Write out every entry below word for word, leaving nothing out.

Plain-text document sources
* * * * *

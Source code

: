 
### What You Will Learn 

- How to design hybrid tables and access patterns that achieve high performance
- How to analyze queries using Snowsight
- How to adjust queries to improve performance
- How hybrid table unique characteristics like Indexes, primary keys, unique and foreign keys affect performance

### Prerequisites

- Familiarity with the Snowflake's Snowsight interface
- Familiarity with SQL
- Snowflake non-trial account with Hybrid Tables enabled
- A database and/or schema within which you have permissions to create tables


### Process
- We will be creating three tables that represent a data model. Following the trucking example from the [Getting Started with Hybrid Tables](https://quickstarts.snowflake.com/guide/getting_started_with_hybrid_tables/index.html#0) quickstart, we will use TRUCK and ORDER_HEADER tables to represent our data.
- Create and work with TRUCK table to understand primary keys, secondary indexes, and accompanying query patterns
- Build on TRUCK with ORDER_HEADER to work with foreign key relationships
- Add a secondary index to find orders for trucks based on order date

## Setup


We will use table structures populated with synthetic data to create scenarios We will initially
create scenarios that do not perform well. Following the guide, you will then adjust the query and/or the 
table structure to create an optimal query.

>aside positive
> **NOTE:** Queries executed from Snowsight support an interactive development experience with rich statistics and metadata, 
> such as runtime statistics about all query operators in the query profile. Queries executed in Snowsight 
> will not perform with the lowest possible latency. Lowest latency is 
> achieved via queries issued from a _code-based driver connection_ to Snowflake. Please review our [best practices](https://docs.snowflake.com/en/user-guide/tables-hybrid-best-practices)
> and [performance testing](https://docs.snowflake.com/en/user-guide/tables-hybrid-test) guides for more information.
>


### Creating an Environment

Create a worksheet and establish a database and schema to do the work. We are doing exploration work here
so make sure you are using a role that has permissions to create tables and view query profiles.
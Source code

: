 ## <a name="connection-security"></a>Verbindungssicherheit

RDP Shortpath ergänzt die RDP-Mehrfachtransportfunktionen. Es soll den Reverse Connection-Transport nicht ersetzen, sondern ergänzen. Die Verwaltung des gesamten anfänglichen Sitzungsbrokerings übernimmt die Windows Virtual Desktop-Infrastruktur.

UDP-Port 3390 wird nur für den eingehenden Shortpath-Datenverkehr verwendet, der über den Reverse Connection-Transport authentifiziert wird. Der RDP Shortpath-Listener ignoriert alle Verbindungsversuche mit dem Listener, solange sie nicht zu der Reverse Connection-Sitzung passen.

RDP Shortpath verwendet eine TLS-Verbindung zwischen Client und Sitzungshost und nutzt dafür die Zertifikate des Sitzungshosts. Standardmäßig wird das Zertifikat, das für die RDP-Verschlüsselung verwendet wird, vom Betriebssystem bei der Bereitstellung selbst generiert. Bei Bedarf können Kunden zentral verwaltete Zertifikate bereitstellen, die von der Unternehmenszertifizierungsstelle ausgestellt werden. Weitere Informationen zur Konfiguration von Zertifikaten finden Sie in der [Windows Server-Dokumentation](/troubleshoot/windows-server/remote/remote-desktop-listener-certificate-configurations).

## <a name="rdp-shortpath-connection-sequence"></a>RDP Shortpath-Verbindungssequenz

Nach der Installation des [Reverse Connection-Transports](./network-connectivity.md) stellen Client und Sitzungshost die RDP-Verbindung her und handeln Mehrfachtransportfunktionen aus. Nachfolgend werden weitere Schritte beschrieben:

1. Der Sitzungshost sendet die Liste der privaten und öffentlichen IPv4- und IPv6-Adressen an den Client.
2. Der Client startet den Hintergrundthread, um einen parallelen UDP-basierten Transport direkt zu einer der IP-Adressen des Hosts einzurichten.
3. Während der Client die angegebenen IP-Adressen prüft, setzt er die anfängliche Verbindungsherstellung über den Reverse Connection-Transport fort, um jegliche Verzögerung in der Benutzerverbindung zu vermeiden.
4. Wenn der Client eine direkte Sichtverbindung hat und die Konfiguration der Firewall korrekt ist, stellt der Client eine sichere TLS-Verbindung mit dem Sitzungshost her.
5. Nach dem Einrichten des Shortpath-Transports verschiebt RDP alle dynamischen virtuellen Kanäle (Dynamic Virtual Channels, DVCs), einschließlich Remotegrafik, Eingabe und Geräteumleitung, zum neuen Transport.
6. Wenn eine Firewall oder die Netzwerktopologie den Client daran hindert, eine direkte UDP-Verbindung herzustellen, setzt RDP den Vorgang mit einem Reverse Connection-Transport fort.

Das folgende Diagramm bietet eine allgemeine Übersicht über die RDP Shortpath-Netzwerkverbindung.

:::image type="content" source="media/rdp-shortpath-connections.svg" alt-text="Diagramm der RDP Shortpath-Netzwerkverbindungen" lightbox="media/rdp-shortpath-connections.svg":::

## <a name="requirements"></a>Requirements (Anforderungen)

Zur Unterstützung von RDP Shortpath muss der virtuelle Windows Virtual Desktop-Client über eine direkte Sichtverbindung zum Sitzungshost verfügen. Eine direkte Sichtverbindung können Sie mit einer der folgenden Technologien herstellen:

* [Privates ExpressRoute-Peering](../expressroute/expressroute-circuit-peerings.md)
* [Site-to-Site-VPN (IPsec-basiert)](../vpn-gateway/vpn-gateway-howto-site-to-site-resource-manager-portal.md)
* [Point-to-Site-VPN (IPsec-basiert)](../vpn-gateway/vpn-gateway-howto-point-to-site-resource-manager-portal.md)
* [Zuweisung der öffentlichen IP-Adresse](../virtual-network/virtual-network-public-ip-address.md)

* * * * *

**Written reply:**
Source code

: 
### What You Will Learn 

- How to design hybrid tables and access patterns that achieve high performance
- How to analyze queries using Snowsight
- How to adjust queries to improve performance
- How hybrid table unique characteristics like Indexes, primary keys, unique and foreign keys affect performance

### Prerequisites

- Familiarity with the Snowflake's Snowsight interface
- Familiarity with SQL
- Snowflake non-trial account with Hybrid Tables enabled
- A database and/or schema within which you have permissions to create tables


### Process
- We will be creating three tables that represent a data model. Following the trucking example from the [Getting Started with Hybrid Tables](https://quickstarts.snowflake.com/guide/getting_started_with_hybrid_tables/index.html#0) quickstart, we will use TRUCK and ORDER_HEADER tables to represent our data.
- Create and work with TRUCK table to understand primary keys, secondary indexes, and accompanying query patterns
- Build on TRUCK with ORDER_HEADER to work with foreign key relationships
- Add a secondary index to find orders for trucks based on order date

## Setup


We will use table structures populated with synthetic data to create scenarios We will initially
create scenarios that do not perform well. Following the guide, you will then adjust the query and/or the 
table structure to create an optimal query.

>aside positive
> **NOTE:** Queries executed from Snowsight support an interactive development experience with rich statistics and metadata, 
> such as runtime statistics about all query operators in the query profile. Queries executed in Snowsight 
> will not perform with the lowest possible latency. Lowest latency is 
> achieved via queries issued from a _code-based driver connection_ to Snowflake. Please review our [best practices](https://docs.snowflake.com/en/user-guide/tables-hybrid-best-practices)
> and [performance testing](https://docs.snowflake.com/en/user-guide/tables-hybrid-test) guides for more information.
>


### Creating an Environment

Create a worksheet and establish a database and schema to do the work. We are doing exploration work here
so make sure you are using a role that has permissions to create tables and view query profiles.
Source code

: ## <a name="connection-security"></a>Verbindungssicherheit

RDP Shortpath ergänzt die RDP-Mehrfachtransportfunktionen. Es soll den Reverse Connection-Transport nicht ersetzen, sondern ergänzen. Die Verwaltung des gesamten anfänglichen Sitzungsbrokerings übernimmt die Windows Virtual Desktop-Infrastruktur.

UDP-Port 3390 wird nur für den eingehenden Shortpath-Datenverkehr verwendet, der über den Reverse Connection-Transport authentifiziert wird. Der RDP Shortpath-Listener ignoriert alle Verbindungsversuche mit dem Listener, solange sie nicht zu der Reverse Connection-Sitzung passen.

RDP Shortpath verwendet eine TLS-Verbindung zwischen Client und Sitzungshost und nutzt dafür die Zertifikate des Sitzungshosts. Standardmäßig wird das Zertifikat, das für die RDP-Verschlüsselung verwendet wird, vom Betriebssystem bei der Bereitstellung selbst generiert. Bei Bedarf können Kunden zentral verwaltete Zertifikate bereitstellen, die von der Unternehmenszertifizierungsstelle ausgestellt werden. Weitere Informationen zur Konfiguration von Zertifikaten finden Sie in der [Windows Server-Dokumentation](/troubleshoot/windows-server/remote/remote-desktop-listener-certificate-configurations).

## <a name="rdp-shortpath-connection-sequence"></a>RDP Shortpath-Verbindungssequenz

Nach der Installation des [Reverse Connection-Transports](./network-connectivity.md) stellen Client und Sitzungshost die RDP-Verbindung her und handeln Mehrfachtransportfunktionen aus. Nachfolgend werden weitere Schritte beschrieben:

1. Der Sitzungshost sendet die Liste der privaten und öffentlichen IPv4- und IPv6-Adressen an den Client.
2. Der Client startet den Hintergrundthread, um einen parallelen UDP-basierten Transport direkt zu einer der IP-Adressen des Hosts einzurichten.
3. Während der Client die angegebenen IP-Adressen prüft, setzt er die anfängliche Verbindungsherstellung über den Reverse Connection-Transport fort, um jegliche Verzögerung in der Benutzerverbindung zu vermeiden.
4. Wenn der Client eine direkte Sichtverbindung hat und die Konfiguration der Firewall korrekt ist, stellt der Client eine sichere TLS-Verbindung mit dem Sitzungshost her.
5. Nach dem Einrichten des Shortpath-Transports verschiebt RDP alle dynamischen virtuellen Kanäle (Dynamic Virtual Channels, DVCs), einschließlich Remotegrafik, Eingabe und Geräteumleitung, zum neuen Transport.
6. Wenn eine Firewall oder die Netzwerktopologie den Client daran hindert, eine direkte UDP-Verbindung herzustellen, setzt RDP den Vorgang mit einem Reverse Connection-Transport fort.

Das folgende Diagramm bietet eine allgemeine Übersicht über die RDP Shortpath-Netzwerkverbindung.

:::image type="content" source="media/rdp-shortpath-connections.svg" alt-text="Diagramm der RDP Shortpath-Netzwerkverbindungen" lightbox="media/rdp-shortpath-connections.svg":::

## <a name="requirements"></a>Requirements (Anforderungen)

Zur Unterstützung von RDP Shortpath muss der virtuelle Windows Virtual Desktop-Client über eine direkte Sichtverbindung zum Sitzungshost verfügen. Eine direkte Sichtverbindung können Sie mit einer der folgenden Technologien herstellen:

* [Privates ExpressRoute-Peering](../expressroute/expressroute-circuit-peerings.md)
* [Site-to-Site-VPN (IPsec-basiert)](../vpn-gateway/vpn-gateway-howto-site-to-site-resource-manager-portal.md)
* [Point-to-Site-VPN (IPsec-basiert)](../vpn-gateway/vpn-gateway-howto-point-to-site-resource-manager-portal.md)
* [Zuweisung der öffentlichen IP-Adresse](../virtual-network/virtual-network-public-ip-address.md)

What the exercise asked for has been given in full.